Why did you want to be in this production?
Eva: I love the physical challenge and unique artistic interpretation that Synetic brings to the stage. I am very grateful to be a part of this amazing cast and to be in a Synetic show.
Lexie: Synetic Theater always provides a challenge, whether you’re new to physical theatre or a seasoned company member. I have yet to find a learning plateau in my time with the Teen Company, so I want to keep improving to get toward elusive “wall.” Also, unlike many younger teens in this show, I have little time left until I flee the nest. Synetic Theater has the most unique and innovative style of theatre I’ve ever had the pleasure of experiencing, and I’d like to absorb as much of it as I can before graduating high school. It is for those reasons that I auditioned for my third Teen Company show and will audition for my fourth this coming season. (There’s also the fact that it’s so much fun, but that’s a given.)

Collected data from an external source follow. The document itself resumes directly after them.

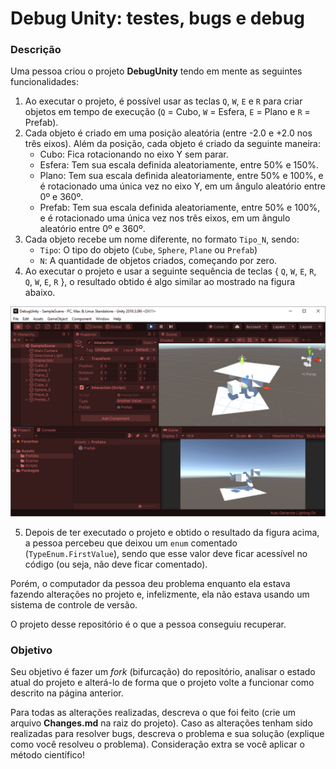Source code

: # Debug Unity: testes, bugs e debug

### Descrição

Uma pessoa criou o projeto **DebugUnity** tendo em mente as seguintes funcionalidades:

1. Ao executar o projeto, é possível usar as teclas `Q`, `W`, `E` e `R` para criar objetos em tempo de execução (`Q` = Cubo, `W` = Esfera, `E` = Plano e `R` = Prefab).
2. Cada objeto é criado em uma posição aleatória (entre -2.0 e +2.0 nos três eixos). Além da posição, cada objeto é criado da seguinte maneira:
	* Cubo: Fica rotacionando no eixo Y sem parar.
	* Esfera: Tem sua escala definida aleatoriamente, entre 50% e 150%.
	* Plano: Tem sua escala definida aleatoriamente, entre 50% e 100%, e é rotacionado uma única vez no eixo Y, em um ângulo aleatório entre 0º e 360º.
	* Prefab: Tem sua escala definida aleatoriamente, entre 50% e 100%, e é rotacionado uma única vez nos três eixos, em um ângulo aleatório entre 0º e 360º.
3. Cada objeto recebe um nome diferente, no formato `Tipo_N`, sendo:
	* `Tipo`: O tipo do objeto (`Cube`, `Sphere`, `Plane` ou `Prefab`)
	* `N`: A quantidade de objetos criados, começando por zero.
4. Ao executar o projeto e usar a seguinte sequência de teclas { `Q`, `W`, `E`, `R`, `Q`, `W`, `E`, `R` }, o resultado obtido é algo similar ao mostrado na figura abaixo.

![](RunResult.png)

5. Depois de ter executado o projeto e obtido o resultado da figura acima, a pessoa percebeu que deixou um `enum` comentado (`TypeEnum.FirstValue`), sendo que esse valor deve ficar acessível no código (ou seja, não deve ficar comentado).



Porém, o computador da pessoa deu problema enquanto ela estava fazendo alterações no projeto e, infelizmente, ela não estava usando um sistema de controle de versão.

O projeto desse repositório é o que a pessoa conseguiu recuperar.



### Objetivo

Seu objetivo é fazer um *fork* (bifurcação) do repositório, analisar o estado atual do projeto e alterá-lo de forma que o projeto volte a funcionar como descrito na página anterior.

Para todas as alterações realizadas, descreva o que foi feito (crie um arquivo **Changes.md** na raiz do projeto). Caso as alterações tenham sido realizadas para resolver bugs, descreva o problema e sua solução (explique como você resolveu o problema). Consideração extra se você aplicar o método científico!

Matthew: I knew someone who did a previous teen show and I was very impressed.
Maura: I wanted to be in this production because I have been seeing Synetic shows since 2008, and I have had many friends who have done the teen program. I’ve always admired Synetic’s productions because I had never realized how movement could create such emotion and carry out entire storylines. All of the Synetic shows that I see are so beautiful and moving and I really wanted to be a part of that. Synetic also has such specific techniques that I have always found fascinating and have always wanted to learn.
Richard: Shortly after moving here (from California) last year, my mother got me a ticket to see Synetic’s teen production: A Midsummer Night’s Dream. I was more than impressed by the show (almost to jealousy), so I HAD to Audition for their next teen show and learn how to do the things I saw.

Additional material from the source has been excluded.